Pönack: Sie werden lachen, ich schüttle mich einmal, trinke ein Glas Selter, Montagfrüh geht es in die nächste Pressevorführung, und dann ist gut. Nein, ich nehme das natürlich auf, aber das dauert eine Weile, um das zu analysieren und das nachzufragen, und wir sind in einer ständigen Diskussion mit der Berlinale-Leitung, aber in diesem Jahr häuft sich das in einer Größenordnung, das ist schon schlimm.

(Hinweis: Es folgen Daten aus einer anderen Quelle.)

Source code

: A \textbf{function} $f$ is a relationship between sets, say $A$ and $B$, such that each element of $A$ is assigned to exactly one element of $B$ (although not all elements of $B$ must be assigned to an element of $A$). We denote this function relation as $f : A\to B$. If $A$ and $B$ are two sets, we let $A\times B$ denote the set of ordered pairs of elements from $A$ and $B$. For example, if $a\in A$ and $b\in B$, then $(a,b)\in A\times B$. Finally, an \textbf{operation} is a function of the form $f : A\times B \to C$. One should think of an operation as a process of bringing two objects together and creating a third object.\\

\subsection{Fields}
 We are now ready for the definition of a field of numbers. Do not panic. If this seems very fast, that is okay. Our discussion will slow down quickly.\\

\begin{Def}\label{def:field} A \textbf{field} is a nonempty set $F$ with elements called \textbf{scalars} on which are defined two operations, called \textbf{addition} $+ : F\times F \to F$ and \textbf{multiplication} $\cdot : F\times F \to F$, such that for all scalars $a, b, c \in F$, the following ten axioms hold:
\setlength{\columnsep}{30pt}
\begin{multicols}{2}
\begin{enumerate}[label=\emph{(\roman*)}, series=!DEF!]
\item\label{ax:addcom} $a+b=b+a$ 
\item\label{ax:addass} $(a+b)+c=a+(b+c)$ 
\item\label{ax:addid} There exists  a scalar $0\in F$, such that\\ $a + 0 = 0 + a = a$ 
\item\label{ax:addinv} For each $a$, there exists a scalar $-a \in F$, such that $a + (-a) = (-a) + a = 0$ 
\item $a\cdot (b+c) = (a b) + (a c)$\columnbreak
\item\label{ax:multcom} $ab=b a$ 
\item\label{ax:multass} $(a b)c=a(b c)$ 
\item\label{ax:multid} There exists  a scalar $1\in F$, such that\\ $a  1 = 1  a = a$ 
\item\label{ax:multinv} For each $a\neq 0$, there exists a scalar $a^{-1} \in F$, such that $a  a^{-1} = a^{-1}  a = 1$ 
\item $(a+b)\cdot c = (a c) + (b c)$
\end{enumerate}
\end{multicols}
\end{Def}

Und dann noch: Wir sind ja ein deutsches Festival, und im vorigen Jahr mit vier deutschen Beiträgen aufzumachen und in diesem Jahr mit zweien, das ist auch nicht richtig. Dann muss er uns sagen, Leute, es gibt keine anderen Filme. Das sagt er nicht. Im vorigen Jahr wurden wir zugemüllt mit Pressepapier über einen Grundgesetzfilm. Jetzt höre ich von einem Kollegen, den gab es heimlich in einer Vorführung. Wieso läuft der nicht auf der Berlinale? Da haben sie ein halbes Jahr, ein Jahr von den Dreharbeiten gesprochen, mit den Prominenten, mit Politikern und mit allen. Wieso sehe ich das nicht auf der Berlinale? Das erklärt mir keiner. Ein Beispiel. Es gibt noch andere Beispiele, wo man fragt, warum dieser und jener Film nicht da ist, aber gut, lassen wir es dabei. Es ist nicht ganz einfach in diesem Jahr in den Wettbewerb der Berlinale zu gehen, aber es gibt immer "Irina Palm", und davon zehre ich und zehre ich und zehre ich, und heute kommt Jennifer Lopez, man sagt, die hat einen tollen Hintern, und wenn der Film dazu noch wunderbar ist, na, dann ist es doch fein, das wäre doch prima.

Grothe: Auf der Berlinale gibt es in diesem Jahr nicht so viel zu lachen – dazu Filmkritiker Hans-Ulrich Pönack. Vielen Dank für das Gespräch.